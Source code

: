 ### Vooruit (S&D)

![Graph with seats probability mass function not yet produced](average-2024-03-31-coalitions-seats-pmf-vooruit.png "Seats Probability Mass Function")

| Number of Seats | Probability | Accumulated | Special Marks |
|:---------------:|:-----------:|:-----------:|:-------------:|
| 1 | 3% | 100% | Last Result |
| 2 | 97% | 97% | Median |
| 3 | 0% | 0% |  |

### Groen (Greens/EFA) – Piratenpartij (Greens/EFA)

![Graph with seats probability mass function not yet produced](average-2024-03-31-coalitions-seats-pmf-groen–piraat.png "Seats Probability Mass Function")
☆ ☆ ☆ ☆ ☆
- Task goal: Every entry is to be restated exactly, with no line dropped.

- Expected answer:
Source code

: ### Vooruit (S&D)

![Graph with seats probability mass function not yet produced](average-2024-03-31-coalitions-seats-pmf-vooruit.png "Seats Probability Mass Function")

| Number of Seats | Probability | Accumulated | Special Marks |
|:---------------:|:-----------:|:-----------:|:-------------:|
| 1 | 3% | 100% | Last Result |
| 2 | 97% | 97% | Median |
| 3 | 0% | 0% |  |

### Groen (Greens/EFA) – Piratenpartij (Greens/EFA)

![Graph with seats probability mass function not yet produced](average-2024-03-31-coalitions-seats-pmf-groen–piraat.png "Seats Probability Mass Function")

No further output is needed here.